10) Lost Season 1 – Michael Giacchino:  Hey, I’m stuck on a Desert Island, you didn’t actually expect me to leave this off, did you?

 Well that’s it for now.  Disagree?  Of course you will, instead it’s…inevitable.   So I want to hear from you.  What would you choose?  And what would you include in a so-called ‘canon?’

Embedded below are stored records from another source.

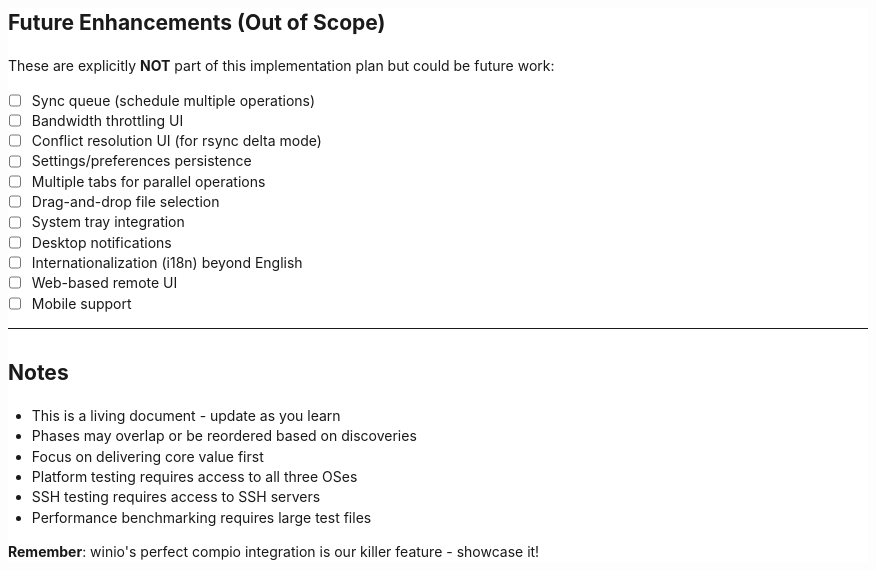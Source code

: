 
## Future Enhancements (Out of Scope)

These are explicitly **NOT** part of this implementation plan but could be future work:

- [ ] Sync queue (schedule multiple operations)
- [ ] Bandwidth throttling UI
- [ ] Conflict resolution UI (for rsync delta mode)
- [ ] Settings/preferences persistence
- [ ] Multiple tabs for parallel operations
- [ ] Drag-and-drop file selection
- [ ] System tray integration
- [ ] Desktop notifications
- [ ] Internationalization (i18n) beyond English
- [ ] Web-based remote UI
- [ ] Mobile support

---

## Notes

- This is a living document - update as you learn
- Phases may overlap or be reordered based on discoveries
- Focus on delivering core value first
- Platform testing requires access to all three OSes
- SSH testing requires access to SSH servers
- Performance benchmarking requires large test files

**Remember**: winio's perfect compio integration is our killer feature - showcase it!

2 thoughts on “FSFT5: Desert Island Discs aka Is There A Film Music Canon?

  1. Hi there,

    Just discovered this site! Great work and I’m looking forward to reading many of the articles….
    I really like your choices of desert island cd’s and certainly agree with many. Just as little parry, here are my top 5:
    1. Empire strikes back. Not so much the imperial march but for the music that supports the action, like the chase in the astroid belt (it’s almost Prokofiev’s Ivan the Terrible) or the Hoth battle scene. The scoring is absolutely brilliant. Apropos Prokofiev, I think Williams owes a lot to this brilliant Russian composer. But he always seems to want to hide it a bit. One of my favourite scenes that Williams scored was in The temple of Doom.. The palace ‘love/argument’ scene between Harrison and Capshaw. It could almost be in Prokofiev’s Romeo and Juliet)
    2. Fahrenheit 451, by Bernard Hermann. Together with Bartok’s ‘Music for Strings, Percussion and Celesta, perhaps the most interesting combination of these instrument groups. It would make a great programme for a concert!
    3. Vertigo…well just because it’s there ;-). I love north by northwest, but I think the music only works in combination with the movie. The movie in itself is almost symphonic in form and I believe this movie to be the best integration of movie and music. Take away the movie and it detects from the music. But the music of Vertigo seems to stand by itself (at least for me it does).
    4. Sneakers by James Horner. I am not a Horner fan, although Star Trek WoK has some brilliant moments. But to me he always sounds a bit derivative. But Sneakers is his Zenith and I am always hoping to hear something fresh like that from him again. It is some ways it is so American and yet there are strong influences of Pärt and Gorecki (e.g. the scene Cosmo… old friend). Great stuff. If I ever write a film score I would like to write something as intimate as this…
    5. Ben Hur. Just for the music of the scene when Judah meets Esther. What I find so amazing is that the theme consists of only very simple musical elements: there is a constant gregorian ‘Amen coda’ in the music combined with perfect intervals: the initial fourth, followed by a fifth and then using the brief springboard to the sixth, to the final sublime octave jump. And yet, as simple as the music in it’s parts is, it scoring is so lush and evocative….

    Som those are my top 5. I know I forgot many, many composers. Tiomkin, Korngold (the Sea Hawk, WOW!), Alfred Newman (hell, all the Newman family!), Alex North and many other scores by Williams….

    Looking forward to reading up on your site.